Style Graph

The Codebase Style Graph: A Technical Explainer

By Tariq Osei · December 2, 2024 · 9 min read

Abstract node graph visualization representing codebase style relationships in amber and white on dark background

Every production codebase has style. Not just the style that ESLint and Prettier enforce — the deeper style that accumulates through years of team decisions: how services communicate with each other, what naming patterns signal "this is public API" vs. "this is an internal helper," how error handling is structured across similar components, when a team prefers composition over inheritance. None of this is in a ruleset. It lives in the code itself.

A codebase style graph is a structured representation of those implicit patterns. Built from the actual commit history and AST structure of a repository, it maps the relationships between naming conventions, abstraction layers, call patterns, and project-specific conventions. When Replixa runs a review, it's checking an incoming diff against this graph — not against a universal ruleset.

Why static linters are solving a different problem

ESLint, Pylint, RuboCop, and their equivalents are excellent at what they do: enforcing rules that are true across all JavaScript, all Python, all Ruby. No unused variables. Consistent brace style. No implicit type coercions. These are universal rules — they apply equally to a 10-line script and a 5-million-line monorepo.
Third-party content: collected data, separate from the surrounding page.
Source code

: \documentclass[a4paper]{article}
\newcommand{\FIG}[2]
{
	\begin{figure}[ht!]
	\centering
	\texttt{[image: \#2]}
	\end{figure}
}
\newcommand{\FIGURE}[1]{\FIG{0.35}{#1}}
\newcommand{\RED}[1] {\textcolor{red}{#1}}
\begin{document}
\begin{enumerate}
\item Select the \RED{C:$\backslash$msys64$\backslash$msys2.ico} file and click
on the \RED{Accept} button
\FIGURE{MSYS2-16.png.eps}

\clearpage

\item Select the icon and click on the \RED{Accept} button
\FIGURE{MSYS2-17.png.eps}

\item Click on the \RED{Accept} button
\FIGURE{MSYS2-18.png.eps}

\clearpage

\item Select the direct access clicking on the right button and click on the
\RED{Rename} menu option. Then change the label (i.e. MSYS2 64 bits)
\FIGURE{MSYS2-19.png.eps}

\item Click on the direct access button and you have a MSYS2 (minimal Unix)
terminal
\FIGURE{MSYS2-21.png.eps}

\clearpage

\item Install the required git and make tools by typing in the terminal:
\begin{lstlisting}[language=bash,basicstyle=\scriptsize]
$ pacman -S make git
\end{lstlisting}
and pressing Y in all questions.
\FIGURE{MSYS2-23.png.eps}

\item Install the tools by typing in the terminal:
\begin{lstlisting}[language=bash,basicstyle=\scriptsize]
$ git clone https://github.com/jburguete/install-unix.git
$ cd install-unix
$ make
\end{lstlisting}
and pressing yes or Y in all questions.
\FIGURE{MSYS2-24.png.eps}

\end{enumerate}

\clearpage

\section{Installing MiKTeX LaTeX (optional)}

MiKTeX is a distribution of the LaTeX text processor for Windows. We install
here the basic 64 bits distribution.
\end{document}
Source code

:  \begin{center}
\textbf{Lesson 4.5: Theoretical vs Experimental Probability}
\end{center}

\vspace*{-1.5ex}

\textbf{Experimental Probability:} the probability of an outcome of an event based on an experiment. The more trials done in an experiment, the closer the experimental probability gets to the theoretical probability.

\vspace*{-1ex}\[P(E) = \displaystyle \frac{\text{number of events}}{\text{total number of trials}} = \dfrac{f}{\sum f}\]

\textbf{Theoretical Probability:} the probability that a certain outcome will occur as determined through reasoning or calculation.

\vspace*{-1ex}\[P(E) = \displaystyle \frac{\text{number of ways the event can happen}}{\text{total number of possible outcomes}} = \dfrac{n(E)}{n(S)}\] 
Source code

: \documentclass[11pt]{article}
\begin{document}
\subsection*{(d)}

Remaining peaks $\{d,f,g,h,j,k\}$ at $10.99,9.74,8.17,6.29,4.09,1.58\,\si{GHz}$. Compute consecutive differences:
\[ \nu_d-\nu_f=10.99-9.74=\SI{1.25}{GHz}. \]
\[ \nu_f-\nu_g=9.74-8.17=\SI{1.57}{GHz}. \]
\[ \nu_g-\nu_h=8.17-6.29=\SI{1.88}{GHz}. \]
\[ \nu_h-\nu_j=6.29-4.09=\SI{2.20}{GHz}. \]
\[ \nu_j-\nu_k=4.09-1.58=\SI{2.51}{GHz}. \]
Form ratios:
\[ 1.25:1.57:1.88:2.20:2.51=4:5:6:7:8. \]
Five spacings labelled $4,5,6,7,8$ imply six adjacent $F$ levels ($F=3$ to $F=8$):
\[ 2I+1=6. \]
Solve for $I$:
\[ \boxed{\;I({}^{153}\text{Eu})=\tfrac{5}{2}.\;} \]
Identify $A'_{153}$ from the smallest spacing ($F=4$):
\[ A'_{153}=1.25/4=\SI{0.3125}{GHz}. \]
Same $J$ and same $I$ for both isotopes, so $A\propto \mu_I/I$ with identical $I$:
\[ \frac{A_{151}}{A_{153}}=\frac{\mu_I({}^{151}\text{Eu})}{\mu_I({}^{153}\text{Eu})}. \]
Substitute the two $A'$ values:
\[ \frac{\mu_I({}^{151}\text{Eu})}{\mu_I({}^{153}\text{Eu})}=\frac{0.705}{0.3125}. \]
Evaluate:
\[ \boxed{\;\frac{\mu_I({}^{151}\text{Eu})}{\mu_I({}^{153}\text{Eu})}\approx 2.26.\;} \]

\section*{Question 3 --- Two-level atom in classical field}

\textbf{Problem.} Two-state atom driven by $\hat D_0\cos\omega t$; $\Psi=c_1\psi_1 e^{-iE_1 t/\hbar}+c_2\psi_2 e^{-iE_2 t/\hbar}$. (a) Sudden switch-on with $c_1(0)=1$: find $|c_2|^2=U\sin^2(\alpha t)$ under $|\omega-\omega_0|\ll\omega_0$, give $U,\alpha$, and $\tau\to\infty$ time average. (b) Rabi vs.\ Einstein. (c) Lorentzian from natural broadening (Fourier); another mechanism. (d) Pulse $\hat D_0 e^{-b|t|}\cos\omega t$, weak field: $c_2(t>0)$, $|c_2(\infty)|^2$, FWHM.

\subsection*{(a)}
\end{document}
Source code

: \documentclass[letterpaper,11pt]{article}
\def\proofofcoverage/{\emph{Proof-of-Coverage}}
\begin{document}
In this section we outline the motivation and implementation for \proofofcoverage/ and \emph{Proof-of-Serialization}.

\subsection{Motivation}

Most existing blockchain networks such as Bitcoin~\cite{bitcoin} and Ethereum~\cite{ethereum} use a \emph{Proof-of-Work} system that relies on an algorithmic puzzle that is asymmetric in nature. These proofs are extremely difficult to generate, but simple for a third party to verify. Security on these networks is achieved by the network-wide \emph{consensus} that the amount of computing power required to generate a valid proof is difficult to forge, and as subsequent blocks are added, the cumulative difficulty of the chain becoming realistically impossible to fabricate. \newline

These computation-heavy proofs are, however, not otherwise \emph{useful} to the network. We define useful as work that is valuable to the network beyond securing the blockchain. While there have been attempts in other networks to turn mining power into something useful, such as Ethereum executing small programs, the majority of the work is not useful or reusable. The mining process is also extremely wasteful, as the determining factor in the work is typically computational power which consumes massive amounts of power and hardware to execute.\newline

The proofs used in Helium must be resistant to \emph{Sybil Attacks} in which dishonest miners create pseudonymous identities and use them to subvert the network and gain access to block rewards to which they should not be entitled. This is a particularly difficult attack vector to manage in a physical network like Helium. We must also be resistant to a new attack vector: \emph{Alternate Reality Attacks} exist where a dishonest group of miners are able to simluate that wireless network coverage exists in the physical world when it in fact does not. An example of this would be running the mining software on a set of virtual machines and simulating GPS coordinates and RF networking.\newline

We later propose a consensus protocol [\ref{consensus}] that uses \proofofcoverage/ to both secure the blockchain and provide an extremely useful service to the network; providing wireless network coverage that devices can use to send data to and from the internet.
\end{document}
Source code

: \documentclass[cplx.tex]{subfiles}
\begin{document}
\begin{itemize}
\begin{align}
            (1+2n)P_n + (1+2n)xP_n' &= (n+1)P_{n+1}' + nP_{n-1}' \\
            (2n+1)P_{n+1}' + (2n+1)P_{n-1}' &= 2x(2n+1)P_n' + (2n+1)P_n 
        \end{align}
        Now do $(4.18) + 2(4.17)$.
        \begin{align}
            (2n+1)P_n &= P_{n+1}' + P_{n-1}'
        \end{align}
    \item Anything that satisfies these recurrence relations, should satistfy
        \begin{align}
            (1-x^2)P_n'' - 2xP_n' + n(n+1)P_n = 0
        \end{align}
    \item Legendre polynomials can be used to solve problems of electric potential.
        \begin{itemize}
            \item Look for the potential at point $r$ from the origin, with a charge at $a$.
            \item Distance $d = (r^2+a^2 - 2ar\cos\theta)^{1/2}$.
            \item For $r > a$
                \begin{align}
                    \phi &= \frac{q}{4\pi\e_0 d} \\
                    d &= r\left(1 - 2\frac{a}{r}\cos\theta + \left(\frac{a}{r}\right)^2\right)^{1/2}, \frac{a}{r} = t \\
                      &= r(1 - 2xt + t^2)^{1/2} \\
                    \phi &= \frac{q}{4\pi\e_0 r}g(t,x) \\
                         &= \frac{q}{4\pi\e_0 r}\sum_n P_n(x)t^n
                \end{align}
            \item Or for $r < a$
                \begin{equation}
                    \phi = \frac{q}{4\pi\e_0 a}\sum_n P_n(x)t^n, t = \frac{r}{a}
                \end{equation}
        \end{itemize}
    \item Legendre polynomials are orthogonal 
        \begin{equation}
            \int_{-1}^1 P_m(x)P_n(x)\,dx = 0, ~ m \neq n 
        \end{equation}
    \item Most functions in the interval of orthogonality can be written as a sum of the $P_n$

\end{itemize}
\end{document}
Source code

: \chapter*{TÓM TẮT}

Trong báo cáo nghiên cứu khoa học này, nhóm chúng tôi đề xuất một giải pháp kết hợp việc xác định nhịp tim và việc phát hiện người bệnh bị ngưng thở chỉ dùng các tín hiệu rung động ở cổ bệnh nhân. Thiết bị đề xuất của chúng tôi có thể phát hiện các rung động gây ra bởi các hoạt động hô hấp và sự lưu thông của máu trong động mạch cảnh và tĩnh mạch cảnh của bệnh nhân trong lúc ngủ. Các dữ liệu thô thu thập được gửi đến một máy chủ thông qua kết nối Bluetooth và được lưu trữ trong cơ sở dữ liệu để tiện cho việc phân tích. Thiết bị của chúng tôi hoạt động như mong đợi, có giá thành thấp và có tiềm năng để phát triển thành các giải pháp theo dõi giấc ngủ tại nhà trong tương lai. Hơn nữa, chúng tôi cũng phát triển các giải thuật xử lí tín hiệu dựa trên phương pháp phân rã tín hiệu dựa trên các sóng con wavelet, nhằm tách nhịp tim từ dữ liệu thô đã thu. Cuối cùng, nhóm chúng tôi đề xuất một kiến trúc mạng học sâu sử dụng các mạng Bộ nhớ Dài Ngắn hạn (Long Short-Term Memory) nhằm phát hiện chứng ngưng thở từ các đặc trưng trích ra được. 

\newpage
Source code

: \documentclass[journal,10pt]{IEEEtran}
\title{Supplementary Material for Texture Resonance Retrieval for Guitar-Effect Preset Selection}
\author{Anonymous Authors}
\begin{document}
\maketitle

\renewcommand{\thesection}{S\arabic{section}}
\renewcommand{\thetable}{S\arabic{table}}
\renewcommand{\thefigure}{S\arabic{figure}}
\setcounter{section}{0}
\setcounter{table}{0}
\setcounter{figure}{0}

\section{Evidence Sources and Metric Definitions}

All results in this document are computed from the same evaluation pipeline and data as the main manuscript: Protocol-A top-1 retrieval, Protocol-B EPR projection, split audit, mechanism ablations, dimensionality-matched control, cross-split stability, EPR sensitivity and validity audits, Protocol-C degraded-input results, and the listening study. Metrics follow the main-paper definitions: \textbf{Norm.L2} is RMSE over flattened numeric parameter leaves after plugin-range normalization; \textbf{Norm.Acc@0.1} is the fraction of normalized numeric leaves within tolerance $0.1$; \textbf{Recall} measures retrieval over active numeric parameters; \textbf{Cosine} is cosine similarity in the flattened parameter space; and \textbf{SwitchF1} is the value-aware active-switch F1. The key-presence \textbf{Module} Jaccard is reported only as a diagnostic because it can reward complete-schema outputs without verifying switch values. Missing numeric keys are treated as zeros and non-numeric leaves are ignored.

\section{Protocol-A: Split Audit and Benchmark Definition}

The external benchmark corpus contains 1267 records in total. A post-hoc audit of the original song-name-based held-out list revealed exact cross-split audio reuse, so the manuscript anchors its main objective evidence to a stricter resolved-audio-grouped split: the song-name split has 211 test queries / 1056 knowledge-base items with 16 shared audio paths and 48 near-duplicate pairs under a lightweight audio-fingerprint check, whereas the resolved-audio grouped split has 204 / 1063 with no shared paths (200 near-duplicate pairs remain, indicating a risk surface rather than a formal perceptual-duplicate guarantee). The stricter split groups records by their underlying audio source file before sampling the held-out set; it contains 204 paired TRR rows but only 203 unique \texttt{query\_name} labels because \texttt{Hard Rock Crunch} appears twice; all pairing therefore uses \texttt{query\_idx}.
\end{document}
But a 5-million-line monorepo has properties that no universal ruleset can capture. Consider a backend services repository where one team has consistently used the pattern XxxService for stateless computation and XxxManager for stateful coordination. That pattern isn't in any linter. A new engineer who introduces AuthManager for a stateless authentication helper hasn't violated any ESLint rule — but they've introduced a subtle inconsistency that will confuse future engineers trying to understand the system's structure.

Static linters are also fundamentally backward-looking: they check against rules that someone wrote explicitly. They can't detect that your codebase treats all async operations a particular way, or that your team has adopted a convention around how database entities are structured, unless someone wrote a custom lint rule for each pattern. Custom lint rules require maintenance, documentation, and enforcement — they're expensive to write and brittle over time.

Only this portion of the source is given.